The medical drama’s very first sequence swiftly introduces its central problem, with Gwyneth Paltrow playing the new virus’ first victim and carrier, an American visitor to Hong Kong.
Haplessly for the rest of the world, she’s already homeward-bound when she contracts the new disease, thus “efficiently” spreading it from Asia to the Americas in a matter of days.
Global disaster
As the new virus’ victims collapse one after another, the vague outlines of a major global disaster quickly coalesce in truly tragic proportions: In only a few weeks, millions of deaths have been recorded, entire societies have ground to a halt, and survivors prowl the deserted streets, striving to stay alive until a vaccine has been discovered to stop the relentless pandemic in its tracks.
Another lead character, the first victim’s husband (Matt Damon) is unexpectedly immune to the disease. A third dramatic lead, Marion Cotillard, plays a medical sleuth who is held hostage in China by her interpreter.

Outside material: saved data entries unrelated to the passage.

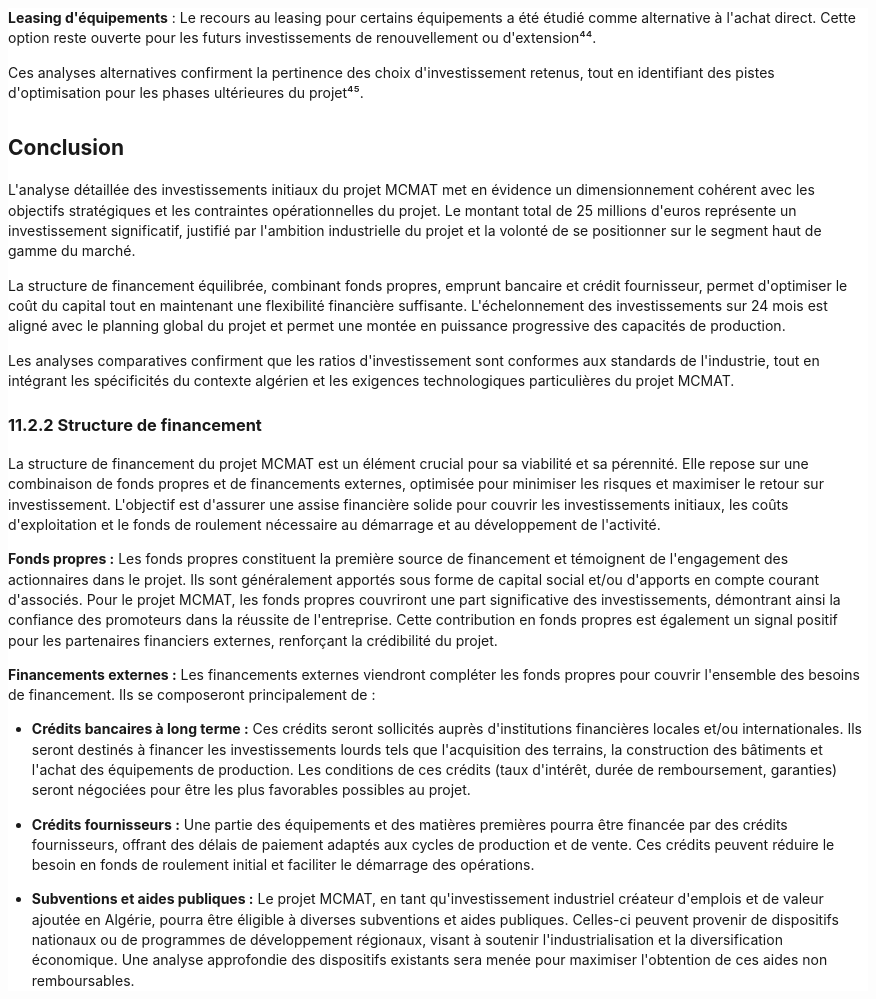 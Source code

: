 **Leasing d'équipements** : Le recours au leasing pour certains équipements a été étudié comme alternative à l'achat direct. Cette option reste ouverte pour les futurs investissements de renouvellement ou d'extension⁴⁴.

Ces analyses alternatives confirment la pertinence des choix d'investissement retenus, tout en identifiant des pistes d'optimisation pour les phases ultérieures du projet⁴⁵.

## Conclusion

L'analyse détaillée des investissements initiaux du projet MCMAT met en évidence un dimensionnement cohérent avec les objectifs stratégiques et les contraintes opérationnelles du projet. Le montant total de 25 millions d'euros représente un investissement significatif, justifié par l'ambition industrielle du projet et la volonté de se positionner sur le segment haut de gamme du marché.

La structure de financement équilibrée, combinant fonds propres, emprunt bancaire et crédit fournisseur, permet d'optimiser le coût du capital tout en maintenant une flexibilité financière suffisante. L'échelonnement des investissements sur 24 mois est aligné avec le planning global du projet et permet une montée en puissance progressive des capacités de production.

Les analyses comparatives confirment que les ratios d'investissement sont conformes aux standards de l'industrie, tout en intégrant les spécificités du contexte algérien et les exigences technologiques particulières du projet MCMAT.

### 11.2.2 Structure de financement

La structure de financement du projet MCMAT est un élément crucial pour sa viabilité et sa pérennité. Elle repose sur une combinaison de fonds propres et de financements externes, optimisée pour minimiser les risques et maximiser le retour sur investissement. L'objectif est d'assurer une assise financière solide pour couvrir les investissements initiaux, les coûts d'exploitation et le fonds de roulement nécessaire au démarrage et au développement de l'activité.

**Fonds propres :**
Les fonds propres constituent la première source de financement et témoignent de l'engagement des actionnaires dans le projet. Ils sont généralement apportés sous forme de capital social et/ou d'apports en compte courant d'associés. Pour le projet MCMAT, les fonds propres couvriront une part significative des investissements, démontrant ainsi la confiance des promoteurs dans la réussite de l'entreprise. Cette contribution en fonds propres est également un signal positif pour les partenaires financiers externes, renforçant la crédibilité du projet.

**Financements externes :**
Les financements externes viendront compléter les fonds propres pour couvrir l'ensemble des besoins de financement. Ils se composeront principalement de :

*   **Crédits bancaires à long terme :** Ces crédits seront sollicités auprès d'institutions financières locales et/ou internationales. Ils seront destinés à financer les investissements lourds tels que l'acquisition des terrains, la construction des bâtiments et l'achat des équipements de production. Les conditions de ces crédits (taux d'intérêt, durée de remboursement, garanties) seront négociées pour être les plus favorables possibles au projet.

*   **Crédits fournisseurs :** Une partie des équipements et des matières premières pourra être financée par des crédits fournisseurs, offrant des délais de paiement adaptés aux cycles de production et de vente. Ces crédits peuvent réduire le besoin en fonds de roulement initial et faciliter le démarrage des opérations.

*   **Subventions et aides publiques :** Le projet MCMAT, en tant qu'investissement industriel créateur d'emplois et de valeur ajoutée en Algérie, pourra être éligible à diverses subventions et aides publiques. Celles-ci peuvent provenir de dispositifs nationaux ou de programmes de développement régionaux, visant à soutenir l'industrialisation et la diversification économique. Une analyse approfondie des dispositifs existants sera menée pour maximiser l'obtention de ces aides non remboursables.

Then, there’s the researcher who speeds up the testing process to save more lives by injecting herself with the new vaccine. And many other characters played by exceptional actors to keep the plot development consistently absorbing and vital.
Involvement
Thus, the virtues of gifted “ensemble acting” end up as the movie’s major asset. Also profoundly persuasive is Soderbergh’s firm focus on the human aspect of what could otherwise have ended up as yet another abstracted medical case study.
The filmmaker’s overriding concern for the characters he and his actors create enables the film to be much more than just an enumeration of deaths in the mega-millions. Thus, despite the heavy body count, viewers continue to feel for each victim or survivor singled out by the camera, and the drama’s emotional rising action is sustained.